Los puños de un niño

M. Garea

Ilustración de Matylda Zawadzka

 

Charles Bukowski vuelve periódicamente de entre los muertos para que cada generación crea que es la que mejor lo entiende. Así de presuntuosos somos. A Fante se lo arrastra detrás, como si fuese un apéndice. Como si se pudiese invertir la jerarquía.

 

Hay algo que liga a Bukowski con el lector adolescente onanista e insurrecto, pero eso no es más que un daño colateral. Al igual que a muchos otros autores a quienes el éxito entre el público joven les ha hecho un flaco favor ―ahí el bueno de Salinger, que, aunque fuese un sociópata violento y escribiese cuentos deliciosos y oscurísimos, nunca se quitaría de encima la cursilería de Holden Caulfield―, Bukowski tiene una consideración negativa en lectores adultos. También está claro que, de amarlo primero por razones superfluas, rápidamente se puede pasar a odiarlo después por lo mismo. Y viceversa.

 

A mí me gustaba. Nunca dejó de gustarme. Pero, en realidad, si no me gustase tampoco hubiese pasado nada. Como si a alguien le pudiese importar. Pero todo el mundo creía que aquello importaba. Uno tenía que oír a estos criticando a aquellos que leían sus novelas por pura pose ―y eso les parecía infame, algo en lo que debían intervenir―, y que criticaban a su vez a aquellos otros que lo detestaban, también, al parecer, por pura pose.

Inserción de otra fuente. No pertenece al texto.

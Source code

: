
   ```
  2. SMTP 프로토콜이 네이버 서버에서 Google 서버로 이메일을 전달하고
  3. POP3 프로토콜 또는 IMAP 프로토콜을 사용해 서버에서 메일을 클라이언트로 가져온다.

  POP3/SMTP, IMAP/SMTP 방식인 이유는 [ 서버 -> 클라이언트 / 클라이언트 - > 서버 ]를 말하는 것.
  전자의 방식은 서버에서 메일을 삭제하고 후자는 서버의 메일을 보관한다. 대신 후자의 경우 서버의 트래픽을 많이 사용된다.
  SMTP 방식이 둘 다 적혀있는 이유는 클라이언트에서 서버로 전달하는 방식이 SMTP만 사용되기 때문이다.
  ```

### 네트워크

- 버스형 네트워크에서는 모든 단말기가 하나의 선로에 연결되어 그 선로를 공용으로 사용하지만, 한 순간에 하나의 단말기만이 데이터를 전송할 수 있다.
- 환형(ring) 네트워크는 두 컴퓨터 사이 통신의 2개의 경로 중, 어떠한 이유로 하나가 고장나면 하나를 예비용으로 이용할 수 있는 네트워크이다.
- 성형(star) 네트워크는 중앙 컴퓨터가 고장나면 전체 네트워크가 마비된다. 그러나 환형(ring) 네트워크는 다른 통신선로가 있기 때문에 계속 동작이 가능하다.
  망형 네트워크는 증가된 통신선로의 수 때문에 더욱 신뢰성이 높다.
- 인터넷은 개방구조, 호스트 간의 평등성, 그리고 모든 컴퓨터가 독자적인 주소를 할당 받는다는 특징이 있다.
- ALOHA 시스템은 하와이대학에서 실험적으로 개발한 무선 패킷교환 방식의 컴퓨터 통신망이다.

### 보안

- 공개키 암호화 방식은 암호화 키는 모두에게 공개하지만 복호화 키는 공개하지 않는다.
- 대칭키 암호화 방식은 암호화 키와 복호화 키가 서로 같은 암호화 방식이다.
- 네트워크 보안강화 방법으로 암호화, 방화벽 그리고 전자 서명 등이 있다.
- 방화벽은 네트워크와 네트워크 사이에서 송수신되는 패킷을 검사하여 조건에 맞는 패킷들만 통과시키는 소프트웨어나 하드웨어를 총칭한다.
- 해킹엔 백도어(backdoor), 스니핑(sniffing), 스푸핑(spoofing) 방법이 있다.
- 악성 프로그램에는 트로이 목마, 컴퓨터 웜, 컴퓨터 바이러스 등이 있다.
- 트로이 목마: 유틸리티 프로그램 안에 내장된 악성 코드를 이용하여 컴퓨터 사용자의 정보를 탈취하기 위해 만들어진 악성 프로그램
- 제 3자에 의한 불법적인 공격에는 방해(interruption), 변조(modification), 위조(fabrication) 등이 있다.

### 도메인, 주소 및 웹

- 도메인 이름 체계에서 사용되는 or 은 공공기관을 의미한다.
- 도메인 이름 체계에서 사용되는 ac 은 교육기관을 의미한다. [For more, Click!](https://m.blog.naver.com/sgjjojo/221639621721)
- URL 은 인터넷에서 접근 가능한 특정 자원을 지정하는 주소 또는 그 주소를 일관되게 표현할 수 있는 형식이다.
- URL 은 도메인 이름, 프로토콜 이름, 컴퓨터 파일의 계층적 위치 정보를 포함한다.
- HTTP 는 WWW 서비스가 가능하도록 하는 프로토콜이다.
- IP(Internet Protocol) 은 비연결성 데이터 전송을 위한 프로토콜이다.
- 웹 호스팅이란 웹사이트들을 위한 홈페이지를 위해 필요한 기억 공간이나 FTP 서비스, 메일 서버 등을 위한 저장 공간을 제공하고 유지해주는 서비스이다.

Nadie se ocupaba de sus propios asuntos. Todo el mundo ojeaba por encima del hombro el libro ajeno. La literatura, no sé qué coño pasa, siempre se acaba convirtiendo en un patio de viejas. Aquello era ―y sigue siendo― una guerra constante de pedantería: los que decían que era una provocación repugnante contra los que lo alababan ciegamente contra los que aseguraban haber dejado ya aquella fase de inmadurez lectora. Todos pidiendo a gritos una patada en el culo que los mandase directos al Café Gijón. Pero yo nunca entendí ni supe nada. No veía qué podía importar todo, cualquier cosa, excepto uno mismo. ¿Había alguien leyendo solo y en silencio en alguna parte del mundo?

 

Bueno, lo había. Gracias a Dios. Siempre hay críos que leen. El porqué es un misterio. Quién querría encerrarse en su cuarto o en una biblioteca a leer durante horas sin ninguna otra intención, sin hacerlo para coger la obra completa de Henry Miller y llamar la atención de la chica con la que quiere magrearse. Los chicos que leen por placer son unos locos prematuros sin ninguna noción sobre los auténticos pilares de la vida. Sin ningún conocimiento sobre cómo diferenciar lo pragmático de lo inútil. Sin ningún interés en las virtudes de la vida social. Unos dementes, nada más.

 

Y benditos sean todos ellos.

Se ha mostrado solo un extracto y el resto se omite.